Zygmunt Bauman ha parlato di vulnerabilità. Certo, le questioni irrisolte non sono poche, dal terrorismo all’insicurezza sociale, alle migrazioni. Non sempre le nostre paure sono commisurate a pericoli effettivi, ma ciò non rende il fenomeno meno grave, tutt’altro. Sono questioni che vogliamo e dobbiamo affrontare, cercando di interpretarne la complessità.

La paura non è solo un fatto intimo e personale, sta diventando sempre più un fatto sociale. Sono altri a dirci cosa e quanto ci deve fare paura, perché la paura provoca tensione, uno stato di allerta continuo, un senso di offuscamento della realtà. La strumentalizzazione della paura ci spinge a chiuderci in noi stessi e ad alzare barriere verso gli altri o, nel caso peggiore, a chiedere a terzi che una qualche barriera venga alzata tra noi e ciò che ci terrorizza.

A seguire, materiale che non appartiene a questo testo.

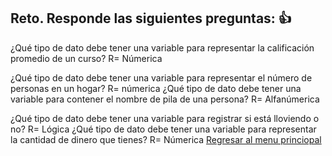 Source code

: ## Reto. Responde las siguientes preguntas: 👍
¿Qué tipo de dato debe tener una variable para representar la calificación promedio de un
curso?
R= Númerica


¿Qué tipo de dato debe tener una variable para representar el número de personas en un
hogar? 
R= númerica
¿Qué tipo de dato debe tener una variable para contener el nombre de pila de una persona?
R= Alfanúmerica

¿Qué tipo de dato debe tener una variable para registrar si está lloviendo o no?
R= Lógica
¿Qué tipo de dato debe tener una variable para representar la cantidad de dinero que
tienes?
R= Númerica
[Regresar al menu princiopal](https://github.com/escuelaDeCodigoMargaritaMaza/escuela_de_codigo/tree/main/PENSAMIENTO_COMPUTACIONAL)
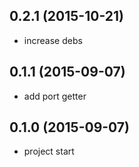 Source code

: ## 0.2.1 (2015-10-21)
- increase debs

## 0.1.1 (2015-09-07)
- add port getter

## 0.1.0 (2015-09-07)
- project start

È esattamente in questo meccanismo che si insinua l’uso politico della paura. In larga parte incapaci di fornire soluzioni concrete, alcuni politici fomentano sapientemente le paure, dipingendo pericoli imminenti e dichiarando che il loro obiettivo è proprio quello di far fronte al senso di insicurezza che hanno creato. Gli imprenditori della paura puntano ad evitare soluzioni concrete e possibili per far leva direttamente sull’indebolimento della nostra comunità civile e disegnano scenari apocalittici a cui rispondere con ricette tanto rumorose quanto irrealizzabili.

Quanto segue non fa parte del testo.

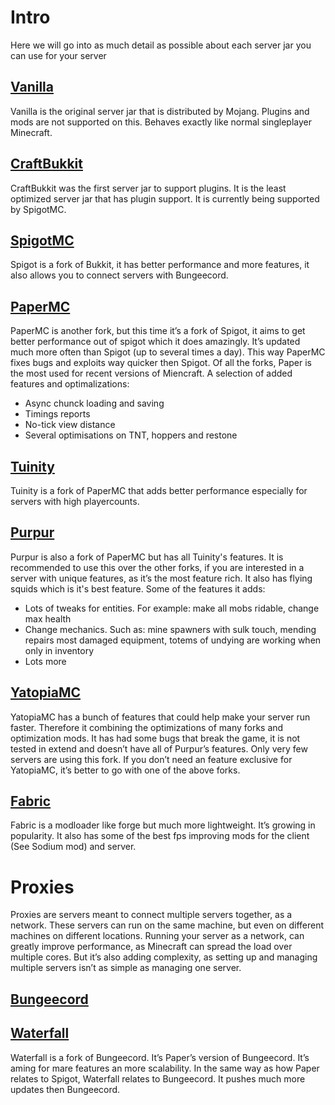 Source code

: # Intro

Here we will go into as much detail as possible about each server jar you can use for your server

## [Vanilla](https://getbukkit.org/download/vanilla)

Vanilla is the original server jar that is distributed by Mojang. Plugins and mods are not supported on this. Behaves exactly like normal singleplayer Minecraft.

## [CraftBukkit](https://getbukkit.org/download/craftbukkit)

CraftBukkit was the first server jar to support plugins. It is the least optimized server jar that has plugin support. It is currently being supported by SpigotMC.

## [SpigotMC](https://getbukkit.org/download/spigot)

Spigot is a fork of Bukkit, it has better performance and more features, it also allows you to connect servers with Bungeecord.

## [PaperMC](https://papermc.io/downloads)

PaperMC is another fork, but this time it’s a fork of Spigot, it aims to get better performance out of spigot which it does amazingly. It’s updated much more often than Spigot (up to several times a day). This way PaperMC fixes bugs and exploits way quicker then Spigot. Of all the forks, Paper is the most used for recent versions of Miencraft.
A selection of added features and optimalizations:

-   Async chunck loading and saving
-   Timings reports
-   No-tick view distance
-   Several optimisations on TNT, hoppers and restone

## [Tuinity](https://github.com/Spottedleaf/Tuinity)

Tuinity is a fork of PaperMC that adds better performance especially for servers with high playercounts.

## [Purpur](https://github.com/pl3xgaming/Purpur)

Purpur is also a fork of PaperMC but has all Tuinity's features. It is recommended to use this over the other forks, if you are interested in a server with unique features, as it’s the most feature rich. It also has flying squids which is it's best feature.
Some of the features it adds:

-   Lots of tweaks for entities. For example: make all mobs ridable, change max health
-   Change mechanics. Such as: mine spawners with sulk touch, mending repairs most damaged equipment, totems of undying are working when only in inventory
-   Lots more

## [YatopiaMC](https://github.com/YatopiaMC/Yatopia)

YatopiaMC has a bunch of features that could help make your server run faster. Therefore it combining the optimizations of many forks and optimization mods.
It has had some bugs that break the game, it is not tested in extend and doesn’t have all of Purpur’s features. Only very few servers are using this fork. If you don’t need an feature exclusive for YatopiaMC, it’s better to go with one of the above forks.

## [Fabric](https://fabricmc.net/)

Fabric is a modloader like forge but much more lightweight. It’s growing in popularity. It also has some of the best fps improving mods for the client (See Sodium mod) and server.

# Proxies

Proxies are servers meant to connect multiple servers together, as a network. These servers can run on the same machine, but even on different machines on different locations. Running your server as a network, can greatly improve performance, as Minecraft can spread the load over multiple cores. But it’s also adding complexity, as setting up and managing multiple servers isn’t as simple as managing one server.

## [Bungeecord](https://ci.md-5.net/job/BungeeCord/)

## [Waterfall](https://papermc.io/downloads#Waterfall)

Waterfall is a fork of Bungeecord. It’s Paper’s version of Bungeecord. It’s aming for mare features an more scalability. In the same way as how Paper relates to Spigot, Waterfall relates to Bungeecord. It pushes much more updates then Bungeecord.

Di fronte a tutto ciò cosa possiamo fare? Se siamo in una stanza buia e abbiamo paura, accendiamo la luce e la paura svanisce. È ciò che non conosciamo che ci fa più paura. Non conosciamo il nostro futuro, non conosciamo “l’altro”, il diverso da noi. Allora accendiamo la luce, approfondiamo, studiamo, conosciamo!

Accendiamo la luce. Su di noi, sulle persone che vivono con noi, sulle loro storie. Accendiamo la luce dei tanti spazi vuoti, chiusi o abbandonati delle nostre città. Il loro buio genera paure e insicurezza. La cultura può infondere loro nuova vita.

La cultura non è soltanto conoscenza del passato (che già ci indicherebbe gli errori da evitare), è anche disposizione verso la creatività: soltanto immaginandola possiamo costruire una società che sostituisca desideri a incubi, alleanze a rivalità, cooperazione a concorrenza.